Pro tip: don’t overuse remote state. For very widely used values, consider publishing them into SSM Parameter Store or a config repo so consumers aren’t tightly bound to Terraform internals.

7. Lifecycle Rules and Safety Nets

Some resources are too important to accidentally destroy (think production S3 buckets). Others need special handling during replacement (like launch templates).

To help protect these resources, I use lifecycle rules to enforce intent.

resource "aws_s3_bucket" "data" {
bucket = "prod-data"

lifecycle {
prevent_destroy = true
ignore_changes = [policy]
}
}
  • prevent_destroy forces you to consciously remove the guard before destroying.
  • ignore_changes prevents Terraform from overwriting fields managed elsewhere (like policies written by security tooling).
  • create_before_destroy is essential for resources where downtime is unacceptable.

Lifecycle rules are your last line of defence against human error.
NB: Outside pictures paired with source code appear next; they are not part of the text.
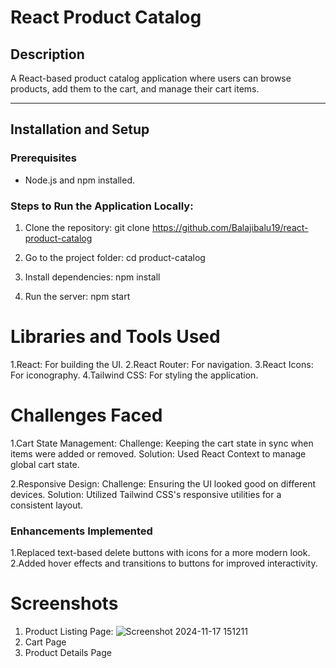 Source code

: # React Product Catalog

## Description
A React-based product catalog application where users can browse products, add them to the cart, and manage their cart items.

---

## Installation and Setup
### Prerequisites
- Node.js and npm installed.

### Steps to Run the Application Locally:
1. Clone the repository: 
   git clone https://github.com/Balajibalu19/react-product-catalog
   
2. Go to the project folder: 
   cd product-catalog

3. Install dependencies: 
   npm install
  
4. Run the server:
   npm start


# Libraries and Tools Used
1.React: For building the UI.
2.React Router: For navigation.
3.React Icons: For iconography.
4.Tailwind CSS: For styling the application.


# Challenges Faced
1.Cart State Management:
Challenge: Keeping the cart state in sync when items were added or removed.
Solution: Used React Context to manage global cart state.

2.Responsive Design:
Challenge: Ensuring the UI looked good on different devices.
Solution: Utilized Tailwind CSS's responsive utilities for a consistent layout.

### Enhancements Implemented

1.Replaced text-based delete buttons with icons for a more modern look.
2.Added hover effects and transitions to buttons for improved interactivity.

# Screenshots
1. Product Listing Page: ![Screenshot 2024-11-17 151211](https://github.com/user-attachments/assets/002a4069-49a8-4372-a3ef-52080d1a86ed)
2. Cart Page
3. Product Details Page
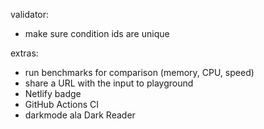 validator:
- make sure condition ids are unique

extras:
- run benchmarks for comparison (memory, CPU, speed)
- share a URL with the input to playground
- Netlify badge
- GitHub Actions CI
- darkmode ala Dark Reader
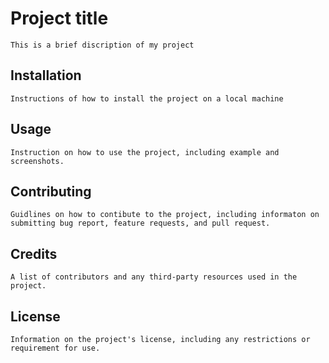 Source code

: # Project title

    This is a brief discription of my project

## Installation

    Instructions of how to install the project on a local machine

## Usage 

    Instruction on how to use the project, including example and screenshots.

## Contributing 

    Guidlines on how to contibute to the project, including informaton on submitting bug report, feature requests, and pull request.

## Credits

    A list of contributors and any third-party resources used in the project.

## License

    Information on the project's license, including any restrictions or requirement for use. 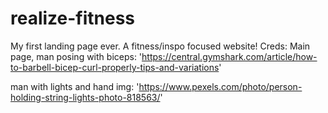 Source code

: # realize-fitness
My first landing page ever. A fitness/inspo focused website!
Creds:
Main page, man posing with biceps: 
'https://central.gymshark.com/article/how-to-barbell-bicep-curl-properly-tips-and-variations'

man with lights and hand img: 'https://www.pexels.com/photo/person-holding-string-lights-photo-818563/'

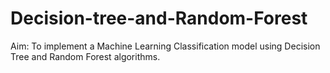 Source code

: # Decision-tree-and-Random-Forest
Aim: To implement a Machine Learning Classification model using Decision Tree and Random Forest algorithms.
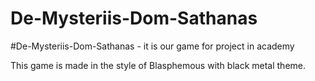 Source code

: # De-Mysteriis-Dom-Sathanas
#De-Mysteriis-Dom-Sathanas - it is our game for project in academy

This game is made in the style of Blasphemous with black metal theme.
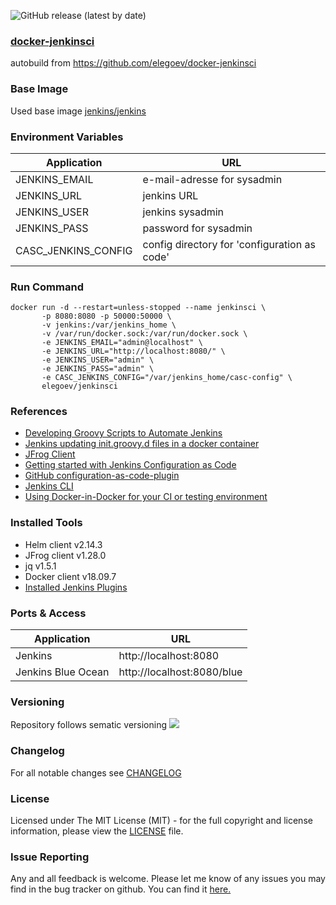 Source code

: ![GitHub release (latest by date)](https://img.shields.io/github/v/release/elegoev/docker-jenkinsci?style=plastic)

### [docker-jenkinsci](https://github.com/elegoev/docker-jenkinsci)
autobuild from https://github.com/elegoev/docker-jenkinsci

### Base Image
Used base image [jenkins/jenkins](https://hub.docker.com/r/jenkins/jenkins)

### Environment Variables
| Application          | URL                                          |
|----------------------|----------------------------------------------|
| JENKINS_EMAIL        | e-mail-adresse for sysadmin                  |
| JENKINS_URL          | jenkins URL                                  |
| JENKINS_USER         | jenkins sysadmin                             |
| JENKINS_PASS         | password for sysadmin                        |
| CASC_JENKINS_CONFIG  | config directory for 'configuration as code' |

### Run Command
    docker run -d --restart=unless-stopped --name jenkinsci \
           -p 8080:8080 -p 50000:50000 \
           -v jenkins:/var/jenkins_home \
           -v /var/run/docker.sock:/var/run/docker.sock \
           -e JENKINS_EMAIL="admin@localhost" \
           -e JENKINS_URL="http://localhost:8080/" \
           -e JENKINS_USER="admin" \
           -e JENKINS_PASS="admin" \
           -e CASC_JENKINS_CONFIG="/var/jenkins_home/casc-config" \
           elegoev/jenkinsci

### References
- [Developing Groovy Scripts to Automate Jenkins](https://brokenco.de/2017/07/24/groovy-automation-for-jenkins.html)
- [Jenkins updating init.groovy.d files in a docker container](https://stackoverflow.com/questions/45818327/jenkins-updating-init-groovy-d-files-in-a-docker-container)
- [JFrog Client](https://www.jfrog.com/confluence/display/CLI/CLI+for+JFrog+Artifactory)
- [Getting started with Jenkins Configuration as Code](https://www.praqma.com/stories/start-jenkins-config-as-code/)
- [GitHub configuration-as-code-plugin](https://github.com/jenkinsci/configuration-as-code-plugin/tree/master/demos)
- [Jenkins CLI](https://jenkins.io/doc/book/managing/cli/#using-the-cli-client)
- [Using Docker-in-Docker for your CI or testing environment](https://jpetazzo.github.io/2015/09/03/do-not-use-docker-in-docker-for-ci/)

### Installed Tools
- Helm client v2.14.3
- JFrog client v1.28.0
- jq v1.5.1
- Docker client v18.09.7
- [Installed Jenkins Plugins](https://github.com/elegoev/docker-jenkinsci/blob/master/data/plugins.txt)

### Ports & Access
| Application          | URL                         |
|----------------------|-----------------------------|
| Jenkins              | http://localhost:8080       |
| Jenkins Blue Ocean   | http://localhost:8080/blue  |

### Versioning
Repository follows sematic versioning  [![](https://img.shields.io/badge/semver-2.0.0-green.svg)](http://semver.org)

### Changelog
For all notable changes see [CHANGELOG](https://github.com/elegoev/docker-jenkinsci/blob/master/CHANGELOG.md)

### License
Licensed under The MIT License (MIT) - for the full copyright and license information, please view the [LICENSE](https://github.com/elegoev/docker-jenkinsci/blob/master/LICENSE) file.

### Issue Reporting
Any and all feedback is welcome.  Please let me know of any issues you may find in the bug tracker on github. You can find it [here. ](https://github.com/elegoev/docker-jenkinsci/issues)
They make destructive actions explicit, not accidental.

8. Testing Terraform

Terraform plans can look fine, but break when applied, especially when you use modules at scale. Without testing, every change risks production.

Treat Terraform like any other codebase: validate, lint, and test.

Validate syntax and schemas

terraform fmt -check terraform validate

Lint for best practices (using tflint):

tflint

Integration tests with Terratest:

func TestVpcModule(t *testing.T) {
opts := &terraform.Options{
TerraformDir: "../stacks/networking",
Vars: map[string]interface{}{"environment": "test"},
}
defer terraform.Destroy(t, opts)
terraform.InitAndApply(t, opts)

vpcId := terraform.Output(t, opts, "vpc_id")
require.NotEmpty(t, vpcId)
}

Automated checks catch mistakes before they hit production. The same discipline we use for app code applies to infra.

9. Handling Drift

People change things in the AWS console. CI jobs fail mid-apply. Over time, state drifts from reality.

Get to know your repair tools.

  • terraform plan always detects drift.
  • terraform apply -refresh-only updates state to match real infra without applying changes.
  • terraform import brings existing resources into Terraform.
  • moved blocks (Terraform 1.5+) record renames or refactors safely.
moved {
from = aws_iam_role.app
to = aws_iam_role.app_role
}

Drift is inevitable. The difference between junior and expert teams is whether they fix drift by clicking around, or by reconciling state and code properly.

10. Policy as Code

As your org grows, you need guardrails. How do you stop a junior engineer from opening SSH to the world, or spinning up huge instances in dev?

Enforce rules with policy-as-code.

Example with Conftest + OPA

package terraform.aws.security

deny[msg] {
input.resource_type == "aws_security_group_rule"
input.change.after.cidr_blocks[_] == "0.0.0.0/0"
input.change.after.from_port == 22
msg := "SSH open to the world is not allowed"
}

Run this against terraform plan -json in CI to block unsafe changes before apply.

Policy-as-code scales governance without slowing down delivery. Instead of relying on human review, rules are enforced automatically across every plan.

Final Thoughts

Terraform’s real power isn’t in creating a bucket or an EC2. It’s in managing infrastructure safely at scale.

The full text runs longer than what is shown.